Most research in human genetics has historically focused on people of European ancestries — a long-standing bias that may limit the accuracy of scientific predictions for people from other populations.
Now, a team of Johns Hopkins University scientists has generated a new catalog of human gene expression data from around the world. The increased representation of understudied populations should empower researchers to attain more-accurate insights of genetic factors driving human diversity, including for traits such as height, hormone levels, and disease risk.
The work deepens the scientific field’s understanding of gene expression in populations of Latin America, South and East Asia, and other regions for which limited data existed.
Published today in Nature, the findings may improve future studies of human variation and evolution.
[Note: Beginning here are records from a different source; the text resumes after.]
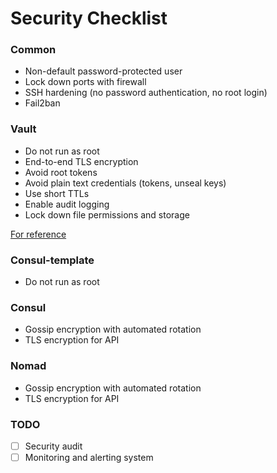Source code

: # Security Checklist

### Common
- Non-default password-protected user
- Lock down ports with firewall
- SSH hardening (no password authentication, no root login)
- Fail2ban

### Vault
- Do not run as root
- End-to-end TLS encryption
- Avoid root tokens
- Avoid plain text credentials (tokens, unseal keys)
- Use short TTLs
- Enable audit logging
- Lock down file permissions and storage

[For reference](https://learn.hashicorp.com/tutorials/vault/production-hardening?in=vault/day-one-raft)

### Consul-template
- Do not run as root

### Consul
- Gossip encryption with automated rotation
- TLS encryption for API

### Nomad
- Gossip encryption with automated rotation
- TLS encryption for API

### TODO
- [ ] Security audit
- [ ] Monitoring and alerting system
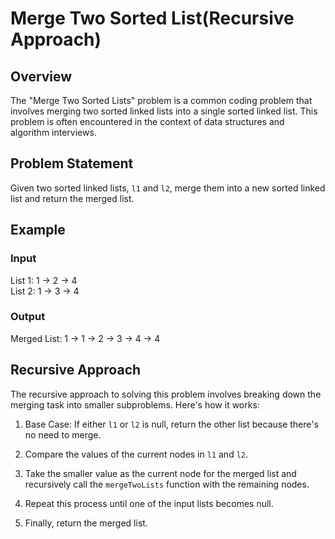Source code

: # Merge Two Sorted List(Recursive Approach)

## Overview
The "Merge Two Sorted Lists" problem is a common coding problem that involves merging two sorted linked lists into a single sorted linked list. This problem is often encountered in the context of data structures and algorithm interviews.

## Problem Statement
Given two sorted linked lists, `l1` and `l2`, merge them into a new sorted linked list and return the merged list.

## Example
### Input
List 1: 1 -> 2 -> 4  
List 2: 1 -> 3 -> 4

### Output
Merged List: 1 -> 1 -> 2 -> 3 -> 4 -> 4

## Recursive Approach
The recursive approach to solving this problem involves breaking down the merging task into smaller subproblems. Here's how it works:

1. Base Case: If either `l1` or `l2` is null, return the other list because there's no need to merge.

2. Compare the values of the current nodes in `l1` and `l2`.

3. Take the smaller value as the current node for the merged list and recursively call the `mergeTwoLists` function with the remaining nodes.

4. Repeat this process until one of the input lists becomes null.

5. Finally, return the merged list.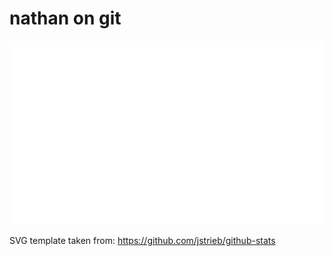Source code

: # nathan on git

![Languages Used](./languages.svg#gh-dark-mode-only)

SVG template taken from: https://github.com/jstrieb/github-stats


<!---
nathan-on-git/nathan-on-git is a ✨ special ✨ repository because its `README.md` (this file) appears on your GitHub profile.
You can click the Preview link to take a look at your changes.
--->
“We now have this global view of how gene expression contributes to the world’s diversity, the broadest picture to date in populations that have been poorly represented in previous studies,” said senior author Rajiv McCoy, a Johns Hopkins geneticist. “We’re trying to better understand the connection between variation at the level of our DNA and variation at the level of our traits, which previous genetic studies have looked at but with a really persistent bias that often excludes non-European ancestry populations.”
While genetic research most often explores differences in DNA, the researchers set out to examine “gene expression” — the process by which genes in DNA are “transcribed” into RNA molecules. RNA in turn serves as a blueprint to guide the assembly of amino acids into the proteins that provide structure and carry out various tasks within cells. But genetic mutations can affect how genes are expressed — changing howmuch RNA genes produce or the structure of the RNA itself. These mutations and associated effects on gene expression can critically impact the development of traits and diseases.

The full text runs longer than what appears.